**WHAT THIS TASK INVOLVES:** Of all the lines below, output only those starting at the one with "- (Read-Only) Size" and ending at the one with "Set of String.", both ends included, exactly as written.

┌─ RECORDS FOR THIS TASK

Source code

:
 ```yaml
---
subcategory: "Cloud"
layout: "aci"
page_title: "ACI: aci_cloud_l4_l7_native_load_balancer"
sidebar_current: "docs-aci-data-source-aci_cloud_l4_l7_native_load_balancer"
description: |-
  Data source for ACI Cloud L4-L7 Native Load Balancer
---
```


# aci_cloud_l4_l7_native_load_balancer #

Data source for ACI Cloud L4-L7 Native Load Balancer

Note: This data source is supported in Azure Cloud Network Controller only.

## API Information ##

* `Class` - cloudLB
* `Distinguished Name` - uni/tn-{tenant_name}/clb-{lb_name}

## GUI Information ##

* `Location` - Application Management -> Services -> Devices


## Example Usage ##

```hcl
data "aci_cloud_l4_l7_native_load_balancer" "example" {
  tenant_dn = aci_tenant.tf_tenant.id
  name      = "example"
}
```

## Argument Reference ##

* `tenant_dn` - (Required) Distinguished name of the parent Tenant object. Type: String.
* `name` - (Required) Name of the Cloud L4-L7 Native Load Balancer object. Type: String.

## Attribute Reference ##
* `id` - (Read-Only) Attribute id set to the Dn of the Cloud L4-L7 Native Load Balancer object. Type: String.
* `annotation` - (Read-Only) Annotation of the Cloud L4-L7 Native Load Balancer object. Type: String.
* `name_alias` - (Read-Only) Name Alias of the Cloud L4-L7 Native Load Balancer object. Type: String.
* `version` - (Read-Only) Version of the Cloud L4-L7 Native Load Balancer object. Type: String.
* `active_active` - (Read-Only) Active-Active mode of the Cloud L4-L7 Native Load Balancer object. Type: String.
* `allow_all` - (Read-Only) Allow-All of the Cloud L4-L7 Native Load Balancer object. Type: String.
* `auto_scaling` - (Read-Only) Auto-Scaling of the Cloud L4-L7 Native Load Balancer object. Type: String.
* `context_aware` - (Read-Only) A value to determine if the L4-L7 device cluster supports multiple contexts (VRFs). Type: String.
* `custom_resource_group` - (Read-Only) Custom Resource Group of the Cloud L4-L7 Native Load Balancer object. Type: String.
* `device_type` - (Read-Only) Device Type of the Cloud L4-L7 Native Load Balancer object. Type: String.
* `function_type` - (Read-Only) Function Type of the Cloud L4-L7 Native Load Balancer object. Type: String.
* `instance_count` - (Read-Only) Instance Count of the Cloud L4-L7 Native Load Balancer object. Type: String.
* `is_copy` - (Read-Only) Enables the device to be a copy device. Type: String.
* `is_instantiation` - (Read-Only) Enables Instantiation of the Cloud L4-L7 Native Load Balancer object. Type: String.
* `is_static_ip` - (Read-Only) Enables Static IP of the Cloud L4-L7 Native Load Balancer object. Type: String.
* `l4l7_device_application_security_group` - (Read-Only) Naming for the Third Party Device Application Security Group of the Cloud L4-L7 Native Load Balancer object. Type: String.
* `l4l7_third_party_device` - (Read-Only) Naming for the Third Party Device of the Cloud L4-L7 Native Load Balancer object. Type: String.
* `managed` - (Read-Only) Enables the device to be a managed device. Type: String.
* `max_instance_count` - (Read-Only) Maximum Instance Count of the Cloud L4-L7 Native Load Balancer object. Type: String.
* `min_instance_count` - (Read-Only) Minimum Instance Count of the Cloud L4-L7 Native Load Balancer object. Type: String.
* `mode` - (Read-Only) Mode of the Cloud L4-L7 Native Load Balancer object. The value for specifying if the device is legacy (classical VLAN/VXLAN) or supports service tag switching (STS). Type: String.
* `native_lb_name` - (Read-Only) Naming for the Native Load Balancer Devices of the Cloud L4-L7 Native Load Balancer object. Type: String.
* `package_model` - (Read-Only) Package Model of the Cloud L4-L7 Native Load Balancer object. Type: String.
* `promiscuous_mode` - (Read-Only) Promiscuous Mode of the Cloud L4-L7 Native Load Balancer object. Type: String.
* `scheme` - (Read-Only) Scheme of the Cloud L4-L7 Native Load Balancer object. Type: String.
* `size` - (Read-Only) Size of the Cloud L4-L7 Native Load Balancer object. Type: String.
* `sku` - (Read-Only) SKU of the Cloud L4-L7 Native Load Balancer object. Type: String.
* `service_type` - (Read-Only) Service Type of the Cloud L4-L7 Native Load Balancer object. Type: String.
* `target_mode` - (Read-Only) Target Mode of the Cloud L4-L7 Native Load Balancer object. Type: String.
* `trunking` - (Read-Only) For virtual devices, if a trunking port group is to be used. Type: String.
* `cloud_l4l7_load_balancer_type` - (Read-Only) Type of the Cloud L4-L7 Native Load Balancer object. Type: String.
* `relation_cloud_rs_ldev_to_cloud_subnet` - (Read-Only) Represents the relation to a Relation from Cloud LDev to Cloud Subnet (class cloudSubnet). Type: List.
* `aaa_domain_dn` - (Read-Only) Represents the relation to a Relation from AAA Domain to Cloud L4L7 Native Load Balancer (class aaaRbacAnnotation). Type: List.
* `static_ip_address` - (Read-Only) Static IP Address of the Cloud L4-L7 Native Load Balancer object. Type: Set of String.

└─
┌─ RECORDS FOR THIS TASK

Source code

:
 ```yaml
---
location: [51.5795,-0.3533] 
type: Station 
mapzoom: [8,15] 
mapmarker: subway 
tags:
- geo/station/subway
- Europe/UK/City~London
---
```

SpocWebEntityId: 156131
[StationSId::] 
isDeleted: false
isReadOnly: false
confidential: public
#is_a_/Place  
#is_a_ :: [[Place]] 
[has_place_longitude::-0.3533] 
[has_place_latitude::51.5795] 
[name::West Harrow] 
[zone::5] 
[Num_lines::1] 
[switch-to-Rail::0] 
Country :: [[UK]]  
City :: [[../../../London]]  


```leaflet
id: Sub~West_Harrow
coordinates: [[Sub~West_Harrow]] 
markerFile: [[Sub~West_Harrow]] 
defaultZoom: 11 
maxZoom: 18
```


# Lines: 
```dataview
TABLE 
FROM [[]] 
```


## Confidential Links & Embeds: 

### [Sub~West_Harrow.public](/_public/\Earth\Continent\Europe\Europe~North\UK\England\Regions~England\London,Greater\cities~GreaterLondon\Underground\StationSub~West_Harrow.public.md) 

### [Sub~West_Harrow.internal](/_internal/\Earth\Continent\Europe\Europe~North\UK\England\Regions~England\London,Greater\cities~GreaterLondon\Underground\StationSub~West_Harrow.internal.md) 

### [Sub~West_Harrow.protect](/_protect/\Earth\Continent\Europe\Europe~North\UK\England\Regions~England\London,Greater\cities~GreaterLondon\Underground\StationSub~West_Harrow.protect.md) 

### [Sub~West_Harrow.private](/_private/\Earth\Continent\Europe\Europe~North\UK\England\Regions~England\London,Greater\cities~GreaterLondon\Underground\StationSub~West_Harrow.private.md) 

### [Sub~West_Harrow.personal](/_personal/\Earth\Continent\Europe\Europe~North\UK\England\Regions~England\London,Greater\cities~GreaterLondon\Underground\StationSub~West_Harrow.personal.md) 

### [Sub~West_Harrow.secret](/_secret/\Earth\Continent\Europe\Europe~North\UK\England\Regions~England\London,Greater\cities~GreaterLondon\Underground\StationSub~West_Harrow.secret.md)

└─

**TASK SOLUTION:**
* `size` - (Read-Only) Size of the Cloud L4-L7 Native Load Balancer object. Type: String.
* `sku` - (Read-Only) SKU of the Cloud L4-L7 Native Load Balancer object. Type: String.
* `service_type` - (Read-Only) Service Type of the Cloud L4-L7 Native Load Balancer object. Type: String.
* `target_mode` - (Read-Only) Target Mode of the Cloud L4-L7 Native Load Balancer object. Type: String.
* `trunking` - (Read-Only) For virtual devices, if a trunking port group is to be used. Type: String.
* `cloud_l4l7_load_balancer_type` - (Read-Only) Type of the Cloud L4-L7 Native Load Balancer object. Type: String.
* `relation_cloud_rs_ldev_to_cloud_subnet` - (Read-Only) Represents the relation to a Relation from Cloud LDev to Cloud Subnet (class cloudSubnet). Type: List.
* `aaa_domain_dn` - (Read-Only) Represents the relation to a Relation from AAA Domain to Cloud L4L7 Native Load Balancer (class aaaRbacAnnotation). Type: List.
* `static_ip_address` - (Read-Only) Static IP Address of the Cloud L4-L7 Native Load Balancer object. Type: Set of String.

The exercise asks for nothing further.